== WHAT IS NEEDED ==
Check every line below for the word "jurídica" and copy each one that has it.

== DATASET RECORDS ==
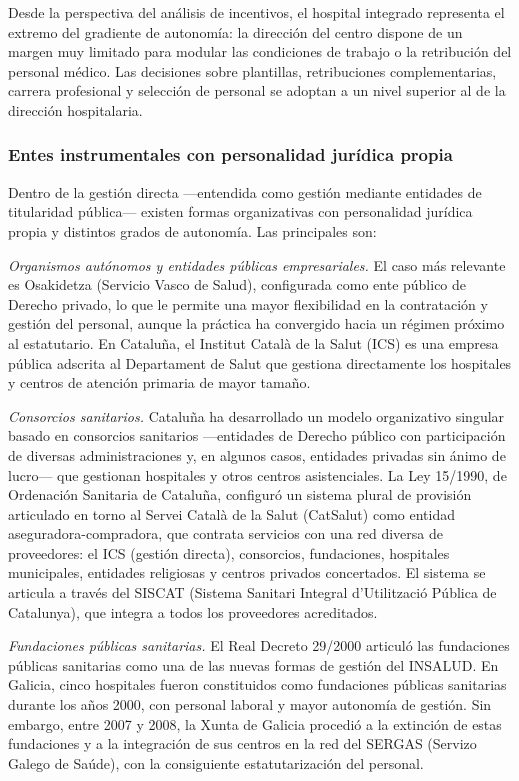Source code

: Desde la perspectiva del análisis de incentivos, el hospital integrado representa el extremo del gradiente de autonomía: la dirección del centro dispone de un margen muy limitado para modular las condiciones de trabajo o la retribución del personal médico. Las decisiones sobre plantillas, retribuciones complementarias, carrera profesional y selección de personal se adoptan a un nivel superior al de la dirección hospitalaria.

\subsubsection{Entes instrumentales con personalidad jurídica propia}

Dentro de la gestión directa ---entendida como gestión mediante entidades de titularidad pública--- existen formas organizativas con personalidad jurídica propia y distintos grados de autonomía. Las principales son:

\textit{Organismos autónomos y entidades públicas empresariales.} El caso más relevante es Osakidetza (Servicio Vasco de Salud), configurada como ente público de Derecho privado, lo que le permite una mayor flexibilidad en la contratación y gestión del personal, aunque la práctica ha convergido hacia un régimen próximo al estatutario. En Cataluña, el Institut Català de la Salut (ICS) es una empresa pública adscrita al Departament de Salut que gestiona directamente los hospitales y centros de atención primaria de mayor tamaño.

\textit{Consorcios sanitarios.} Cataluña ha desarrollado un modelo organizativo singular basado en consorcios sanitarios ---entidades de Derecho público con participación de diversas administraciones y, en algunos casos, entidades privadas sin ánimo de lucro--- que gestionan hospitales y otros centros asistenciales. La Ley 15/1990, de Ordenación Sanitaria de Cataluña, configuró un sistema plural de provisión articulado en torno al Servei Català de la Salut (CatSalut) como entidad aseguradora-compradora, que contrata servicios con una red diversa de proveedores: el ICS (gestión directa), consorcios, fundaciones, hospitales municipales, entidades religiosas y centros privados concertados. El sistema se articula a través del SISCAT (Sistema Sanitari Integral d'Utilització Pública de Catalunya), que integra a todos los proveedores acreditados.

\textit{Fundaciones públicas sanitarias.} El Real Decreto 29/2000 articuló las fundaciones públicas sanitarias como una de las nuevas formas de gestión del INSALUD. En Galicia, cinco hospitales fueron constituidos como fundaciones públicas sanitarias durante los años 2000, con personal laboral y mayor autonomía de gestión. Sin embargo, entre 2007 y 2008, la Xunta de Galicia procedió a la extinción de estas fundaciones y a la integración de sus centros en la red del SERGAS (Servizo Galego de Saúde), con la consiguiente estatutarización del personal.

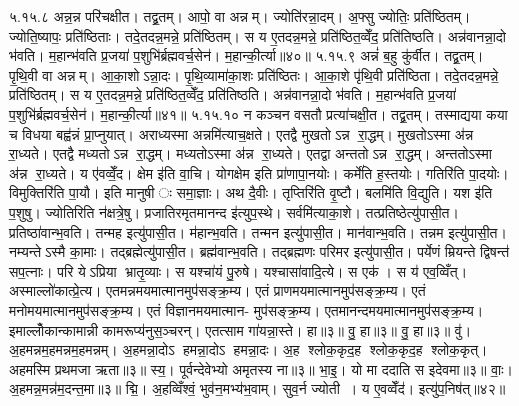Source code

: ५.१५.८
अन्न॒न्न परि॑चक्षीत। तद्व्र॒तम्। आपो॒ वा अन्नम्। ज्योति॑रन्ना॒दम्। अ॒फ्सु ज्योतिः॒ प्रति॑ष्ठितम्। ज्योति॒ष्यापः॒ प्रति॑ष्ठिताः। तदे॒तदन्न॒मन्ने॒ प्रति॑ष्ठितम्। स य ए॒तदन्न॒मन्ने॒ प्रति॑ष्ठित॒व्वेँद॒ प्रति॑तिष्ठति। अन्न॑वानन्ना॒दो भ॑वति। म॒हान्भ॑वति प्र॒जया॑ प॒शुभि॑र्ब्रह्मवर्च॒सेन॑। म॒हान्की॒र्त्या॥४०॥
५.१५.९
अन्नं॑ ब॒हु कु॑र्वीत। तद्व्र॒तम्। पृ॒थि॒वी वा अन्नम्। आ॒का॒शोऽन्ना॒दः। पृ॒थि॒व्यामा॑का॒शः प्रति॑ष्ठितः। आ॒का॒शे पृ॑थि॒वी प्रति॑ष्ठिता। तदे॒तदन्न॒मन्ने॒ प्रति॑ष्ठितम्। स य ए॒तदन्न॒मन्ने॒ प्रति॑ष्ठित॒व्वेँद॒ प्रति॑तिष्ठति। अन्न॑वानन्ना॒दो भ॑वति। म॒हान्भ॑वति प्र॒जया॑ प॒शुभि॑र्ब्रह्मवर्च॒सेन॑। म॒हान्की॒र्त्या॥४१॥
५.१५.१०
न कञ्चन वसतौ प्रत्या॑चक्षी॒त। तद्व्र॒तम्। तस्माद्यया कया च विधया बह्व॑न्नं प्रा॒प्नुयात्। अराध्यस्मा अन्नमि॑त्याच॒क्षते। एतद्वै मुखतोऽन्न रा॒द्धम्। मुखतोऽस्मा अ॑न्न रा॒ध्यते। एतद्वै मध्यतोऽन्न रा॒द्धम्। मध्यतोऽस्मा अ॑न्न रा॒ध्यते। एतद्वा अन्ततोऽन्न रा॒द्धम्। अन्ततोऽस्मा अ॑न्न रा॒ध्यते। य ए॑वव्वेँ॒द। क्षेम इ॑ति वा॒चि। योगक्षेम इति प्रा॑णापा॒नयोः। कर्मे॑ति ह॒स्तयोः। गतिरि॑ति पा॒दयोः। विमुक्तिरि॑ति पा॒यौ। इति मानुषीः समा॒ज्ञाः। अथ दै॒वीः। तृप्तिरि॑ति वृ॒ष्टौ। बलमि॑ति वि॒द्युति। यश इ॑ति प॒शुषु। ज्योतिरिति न॑क्षत्रे॒षु। प्रजातिरमृतमानन्द इ॑त्युप॒स्थे। सर्वमि॑त्याका॒शे। तत्प्रतिष्ठेत्यु॑पासी॒त। प्रतिष्ठा॑वान्भ॒वति। तन्मह इत्यु॑पासी॒त। म॑हान्भ॒वति। तन्मन इत्यु॑पासी॒त। मान॑वान्भ॒वति। तन्नम इत्यु॑पासी॒त। नम्यन्तेऽस्मै का॒माः। तद्ब्रह्मेत्यु॑पासी॒त। ब्रह्म॑वान्भ॒वति। तद्ब्रह्मणः परिमर इत्यु॑पासी॒त। पर्येणं म्रियन्ते द्विषन्त॑ सप॒त्नाः। परि येऽप्रिया भ्रातृ॒व्याः। स यश्चा॑यं पु॒रुषे। यश्चासा॑वादि॒त्ये। स एक॑। स य॑ एव॒व्विँत्। अस्माल्लो॑कात्प्रे॒त्य। एतमन्नमयमात्मानमुप॑सङ्क्र॒म्य। एतं प्राणमयमात्मानमुप॑सङ्क्र॒म्य। एतं मनोमयमात्मानमुप॑सङ्क्र॒म्य। एतं विज्ञानमयमात्मान- मुप॑सङ्क्र॒म्य। एतमानन्दमयमात्मानमुप॑सङ्क्र॒म्य। इमाल्लोँकान्कामान्नी कामरूप्य॑नुस॒ञ्चरन्। एतत्साम गा॑यन्ना॒स्ते। हा॥३॥ वु॒ हा॥३॥ वु॒ हा॥३॥ वु॑। अ॒हमन्नम॒हमन्नम॒हमन्नम्। अ॒हमन्ना॒दोऽ हमन्ना॒दोऽ हमन्ना॒दः। अ॒ह श्लोक॒कृद॒ह श्लोक॒कृद॒ह श्लोक॒कृत्। अहमस्मि प्रथमजा ऋता॥३॥ स्य॒। पूर्वन्देवेभ्यो अमृतस्य ना॥३॥ भा॒इ॒। यो मा ददाति स इदेवमा॥३॥ वाः॒। अ॒हमन्न॒मन्न॑म॒दन्त॒मा॥३॥ द्मि॒। अ॒हव्विँश्वं॒ भुव॑न॒मभ्य॑भ॒वाम्। सुव॒र्न ज्योती। य ए॒वव्वेँद॑। इत्यु॑प॒निष॑त्॥४२॥

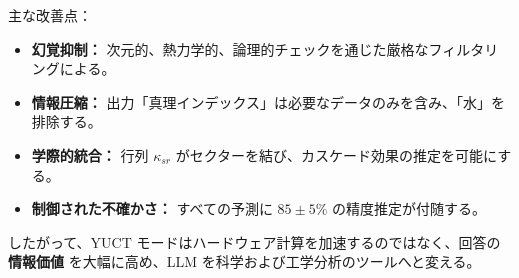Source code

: \documentclass[13pt,a4paper]{ltjsarticle}
\begin{document}
	主な改善点：
	\begin{itemize}
		\item \textbf{幻覚抑制：} 次元的、熱力学的、論理的チェックを通じた厳格なフィルタリングによる。
		\item \textbf{情報圧縮：} 出力「真理インデックス」は必要なデータのみを含み、「水」を排除する。
		\item \textbf{学際的統合：} 行列 \(\kappa_{sr}\) がセクターを結び、カスケード効果の推定を可能にする。
		\item \textbf{制御された不確かさ：} すべての予測に \(85\pm5\%\) の精度推定が付随する。
	\end{itemize}
	
	したがって、YUCT モードはハードウェア計算を加速するのではなく、回答の \textbf{情報価値} を大幅に高め、LLM を科学および工学分析のツールへと変える。
	
\end{document}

== OUTPUT ==
\subsubsection{Entes instrumentales con personalidad jurídica propia}
Dentro de la gestión directa ---entendida como gestión mediante entidades de titularidad pública--- existen formas organizativas con personalidad jurídica propia y distintos grados de autonomía. Las principales son:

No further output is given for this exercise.